Getting High-Speed Internet to Rural Markets

In January 2010, a new European Union grant was announced, aimed at improving rural internet access in Wales. Despite advances in broadband and wireless technology, many rural areas in the UK still have problems with the internet access which is increasingly vital for individual communications and business development.

Even in the twenty-first century, some very remote rural homesteads in the UK have only been connected to the electricity and telephone grids for a couple of years. And with broadband signals only able to travel along conventional phone lines for a short distance, special technology and planning is needed to get the furthest-out smallholders and farmers online. Isolated Welsh lamb and dairy farmers have been forced to give up trying to sell to some processing companies and wholesalers, because as email becomes the standard means of communication for most businesses, they simply can’t keep up.

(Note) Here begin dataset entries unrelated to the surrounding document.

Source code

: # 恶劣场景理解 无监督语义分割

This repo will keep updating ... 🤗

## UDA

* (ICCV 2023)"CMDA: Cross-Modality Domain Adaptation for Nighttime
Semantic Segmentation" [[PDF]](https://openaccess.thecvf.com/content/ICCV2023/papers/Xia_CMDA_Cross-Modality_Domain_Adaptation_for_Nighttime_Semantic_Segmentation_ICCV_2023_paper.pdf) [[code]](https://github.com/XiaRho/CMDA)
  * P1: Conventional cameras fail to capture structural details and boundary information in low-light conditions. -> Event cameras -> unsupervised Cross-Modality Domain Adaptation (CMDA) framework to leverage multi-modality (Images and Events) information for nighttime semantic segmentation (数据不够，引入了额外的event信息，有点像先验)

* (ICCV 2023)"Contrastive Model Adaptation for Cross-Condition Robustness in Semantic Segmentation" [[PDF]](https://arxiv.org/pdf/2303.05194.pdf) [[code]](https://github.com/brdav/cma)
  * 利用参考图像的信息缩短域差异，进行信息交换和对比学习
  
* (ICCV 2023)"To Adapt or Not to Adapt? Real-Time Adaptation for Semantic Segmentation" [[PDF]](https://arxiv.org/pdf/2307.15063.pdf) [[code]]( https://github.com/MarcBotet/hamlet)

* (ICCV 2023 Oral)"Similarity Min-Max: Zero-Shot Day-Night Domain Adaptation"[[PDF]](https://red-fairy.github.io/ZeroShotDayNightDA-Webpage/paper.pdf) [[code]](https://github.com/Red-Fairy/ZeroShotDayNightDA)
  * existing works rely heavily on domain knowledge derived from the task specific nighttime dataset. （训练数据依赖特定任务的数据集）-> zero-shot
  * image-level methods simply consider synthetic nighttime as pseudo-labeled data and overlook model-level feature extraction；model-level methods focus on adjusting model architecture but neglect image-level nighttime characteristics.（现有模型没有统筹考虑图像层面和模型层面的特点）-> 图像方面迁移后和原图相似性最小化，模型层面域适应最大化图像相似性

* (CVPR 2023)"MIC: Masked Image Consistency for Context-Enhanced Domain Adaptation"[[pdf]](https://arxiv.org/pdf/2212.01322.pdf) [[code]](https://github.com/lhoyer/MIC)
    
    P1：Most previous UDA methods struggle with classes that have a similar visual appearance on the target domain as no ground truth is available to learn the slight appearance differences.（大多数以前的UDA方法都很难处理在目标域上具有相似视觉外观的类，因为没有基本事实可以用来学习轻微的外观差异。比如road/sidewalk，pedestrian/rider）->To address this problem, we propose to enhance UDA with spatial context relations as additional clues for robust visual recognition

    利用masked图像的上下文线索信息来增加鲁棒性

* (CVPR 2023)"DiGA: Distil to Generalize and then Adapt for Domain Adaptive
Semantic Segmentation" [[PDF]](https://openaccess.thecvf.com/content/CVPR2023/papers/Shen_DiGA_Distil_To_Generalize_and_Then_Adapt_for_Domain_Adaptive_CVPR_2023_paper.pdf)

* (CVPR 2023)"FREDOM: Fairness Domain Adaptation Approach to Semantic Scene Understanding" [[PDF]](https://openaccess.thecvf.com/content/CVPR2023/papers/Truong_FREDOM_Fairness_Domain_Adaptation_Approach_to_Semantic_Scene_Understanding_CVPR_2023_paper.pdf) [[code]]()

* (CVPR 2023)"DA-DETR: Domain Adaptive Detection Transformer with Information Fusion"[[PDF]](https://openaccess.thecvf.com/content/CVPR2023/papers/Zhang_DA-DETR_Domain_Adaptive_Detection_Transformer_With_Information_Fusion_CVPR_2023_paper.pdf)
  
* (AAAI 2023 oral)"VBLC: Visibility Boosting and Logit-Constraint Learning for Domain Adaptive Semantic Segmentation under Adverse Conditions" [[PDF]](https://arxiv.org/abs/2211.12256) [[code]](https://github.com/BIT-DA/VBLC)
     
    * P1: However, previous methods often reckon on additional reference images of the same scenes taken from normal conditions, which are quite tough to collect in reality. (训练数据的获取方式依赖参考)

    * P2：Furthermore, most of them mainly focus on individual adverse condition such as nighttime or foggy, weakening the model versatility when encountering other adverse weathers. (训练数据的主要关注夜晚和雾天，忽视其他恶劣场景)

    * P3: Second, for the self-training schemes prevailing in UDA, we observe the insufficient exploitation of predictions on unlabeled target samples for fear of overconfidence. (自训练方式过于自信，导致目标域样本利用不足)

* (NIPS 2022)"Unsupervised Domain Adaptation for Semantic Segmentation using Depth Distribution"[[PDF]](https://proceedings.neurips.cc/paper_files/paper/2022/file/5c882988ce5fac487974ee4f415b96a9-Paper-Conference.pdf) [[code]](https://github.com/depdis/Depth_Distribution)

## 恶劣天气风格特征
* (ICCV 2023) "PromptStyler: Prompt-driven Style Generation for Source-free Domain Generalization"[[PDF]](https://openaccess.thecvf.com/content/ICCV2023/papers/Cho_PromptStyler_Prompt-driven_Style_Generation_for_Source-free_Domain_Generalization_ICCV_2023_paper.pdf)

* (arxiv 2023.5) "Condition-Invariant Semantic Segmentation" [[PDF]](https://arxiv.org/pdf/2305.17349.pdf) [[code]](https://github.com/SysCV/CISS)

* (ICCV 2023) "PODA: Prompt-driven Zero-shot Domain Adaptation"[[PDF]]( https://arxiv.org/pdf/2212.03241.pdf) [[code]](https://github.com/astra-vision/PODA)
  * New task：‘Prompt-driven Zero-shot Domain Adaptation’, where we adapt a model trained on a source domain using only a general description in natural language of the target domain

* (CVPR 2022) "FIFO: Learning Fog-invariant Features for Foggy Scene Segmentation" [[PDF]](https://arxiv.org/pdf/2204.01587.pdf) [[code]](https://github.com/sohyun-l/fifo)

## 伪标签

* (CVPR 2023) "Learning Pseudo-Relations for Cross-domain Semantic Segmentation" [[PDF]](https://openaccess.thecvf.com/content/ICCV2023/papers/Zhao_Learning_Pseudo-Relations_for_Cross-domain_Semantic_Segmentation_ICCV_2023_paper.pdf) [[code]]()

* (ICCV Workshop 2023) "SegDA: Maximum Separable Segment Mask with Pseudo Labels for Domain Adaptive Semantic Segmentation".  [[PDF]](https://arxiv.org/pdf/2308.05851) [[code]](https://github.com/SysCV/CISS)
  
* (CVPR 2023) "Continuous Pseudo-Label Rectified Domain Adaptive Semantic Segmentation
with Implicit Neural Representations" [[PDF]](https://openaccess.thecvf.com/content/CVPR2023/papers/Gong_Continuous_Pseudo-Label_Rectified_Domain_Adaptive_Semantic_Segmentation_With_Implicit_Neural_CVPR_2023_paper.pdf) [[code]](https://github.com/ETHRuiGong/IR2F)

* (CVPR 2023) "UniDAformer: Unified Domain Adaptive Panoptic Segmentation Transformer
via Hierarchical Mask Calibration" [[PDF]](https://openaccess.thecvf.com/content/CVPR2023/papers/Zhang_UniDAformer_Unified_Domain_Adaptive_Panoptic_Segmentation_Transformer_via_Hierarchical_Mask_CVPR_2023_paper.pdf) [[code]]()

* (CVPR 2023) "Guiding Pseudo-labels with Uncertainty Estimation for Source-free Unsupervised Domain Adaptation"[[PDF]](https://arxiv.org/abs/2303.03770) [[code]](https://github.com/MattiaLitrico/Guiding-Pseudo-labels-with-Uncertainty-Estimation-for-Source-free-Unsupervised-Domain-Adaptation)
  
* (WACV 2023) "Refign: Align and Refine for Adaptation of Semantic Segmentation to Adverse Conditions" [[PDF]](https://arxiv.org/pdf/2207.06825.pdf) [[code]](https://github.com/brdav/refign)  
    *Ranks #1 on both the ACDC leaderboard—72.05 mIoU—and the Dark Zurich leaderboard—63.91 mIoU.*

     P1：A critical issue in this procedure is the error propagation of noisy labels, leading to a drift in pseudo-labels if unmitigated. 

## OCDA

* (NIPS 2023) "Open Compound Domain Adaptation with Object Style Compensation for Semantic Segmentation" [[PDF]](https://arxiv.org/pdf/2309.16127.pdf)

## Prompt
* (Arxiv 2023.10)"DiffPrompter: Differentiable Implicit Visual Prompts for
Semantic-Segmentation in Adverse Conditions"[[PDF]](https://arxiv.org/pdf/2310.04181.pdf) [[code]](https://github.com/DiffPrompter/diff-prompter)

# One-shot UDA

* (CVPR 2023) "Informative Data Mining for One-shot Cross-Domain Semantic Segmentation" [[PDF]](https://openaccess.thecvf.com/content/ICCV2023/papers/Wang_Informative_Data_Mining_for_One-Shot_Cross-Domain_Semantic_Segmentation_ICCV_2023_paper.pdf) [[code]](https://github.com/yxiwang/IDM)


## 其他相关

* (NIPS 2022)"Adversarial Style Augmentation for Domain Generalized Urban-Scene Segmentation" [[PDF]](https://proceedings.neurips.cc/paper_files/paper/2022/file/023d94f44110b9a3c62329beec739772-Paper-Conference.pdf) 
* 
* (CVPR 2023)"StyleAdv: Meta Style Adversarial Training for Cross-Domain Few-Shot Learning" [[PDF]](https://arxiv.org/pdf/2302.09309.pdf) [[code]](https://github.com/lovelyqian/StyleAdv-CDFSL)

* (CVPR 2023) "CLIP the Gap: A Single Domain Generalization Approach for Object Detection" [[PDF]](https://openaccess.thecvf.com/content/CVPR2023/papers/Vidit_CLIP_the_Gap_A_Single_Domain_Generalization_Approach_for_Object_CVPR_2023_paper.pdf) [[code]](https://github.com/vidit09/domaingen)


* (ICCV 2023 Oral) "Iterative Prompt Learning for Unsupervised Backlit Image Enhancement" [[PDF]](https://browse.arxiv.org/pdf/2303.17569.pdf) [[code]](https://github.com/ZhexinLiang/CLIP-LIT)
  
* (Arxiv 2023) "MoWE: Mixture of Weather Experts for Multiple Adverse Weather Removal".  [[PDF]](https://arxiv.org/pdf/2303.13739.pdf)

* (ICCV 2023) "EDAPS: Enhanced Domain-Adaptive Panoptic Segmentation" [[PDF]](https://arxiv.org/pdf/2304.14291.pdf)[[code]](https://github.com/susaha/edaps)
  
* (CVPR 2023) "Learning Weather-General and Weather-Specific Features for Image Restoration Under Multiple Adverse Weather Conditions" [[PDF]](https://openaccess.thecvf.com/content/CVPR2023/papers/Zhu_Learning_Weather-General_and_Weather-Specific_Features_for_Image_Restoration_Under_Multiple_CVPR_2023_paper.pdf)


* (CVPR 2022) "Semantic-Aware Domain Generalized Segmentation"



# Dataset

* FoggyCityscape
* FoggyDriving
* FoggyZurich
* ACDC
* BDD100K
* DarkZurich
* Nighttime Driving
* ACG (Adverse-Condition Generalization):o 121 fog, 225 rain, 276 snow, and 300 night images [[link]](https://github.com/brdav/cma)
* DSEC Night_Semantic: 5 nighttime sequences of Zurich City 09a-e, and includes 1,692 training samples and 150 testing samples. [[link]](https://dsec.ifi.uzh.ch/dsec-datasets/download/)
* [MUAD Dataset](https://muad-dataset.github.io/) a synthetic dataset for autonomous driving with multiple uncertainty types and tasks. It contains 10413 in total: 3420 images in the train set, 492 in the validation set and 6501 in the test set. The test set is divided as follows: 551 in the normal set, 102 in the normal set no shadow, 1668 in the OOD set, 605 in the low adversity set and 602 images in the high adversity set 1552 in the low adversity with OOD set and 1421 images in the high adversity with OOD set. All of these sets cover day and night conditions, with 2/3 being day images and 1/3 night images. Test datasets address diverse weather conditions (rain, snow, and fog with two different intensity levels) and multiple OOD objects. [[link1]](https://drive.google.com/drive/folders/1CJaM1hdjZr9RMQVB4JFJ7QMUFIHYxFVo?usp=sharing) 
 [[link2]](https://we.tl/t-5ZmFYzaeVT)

Rural Communications Solutions, a Cumbria-based firm specialising in getting internet access to rural ‘not-spots,’ cites bypassing by mainstream internet service providers as a problem. Getting services to remote houses, villages and smallholdings simply isn’t cost-effective for web providers geared to supplying cheap broadband to urban mass markets. Suppliers like RCS have to find ways to get strong wireless internet signals to remote sites, without resorting to the kind of controversial and unsightly aerials used by the mobile phone networks.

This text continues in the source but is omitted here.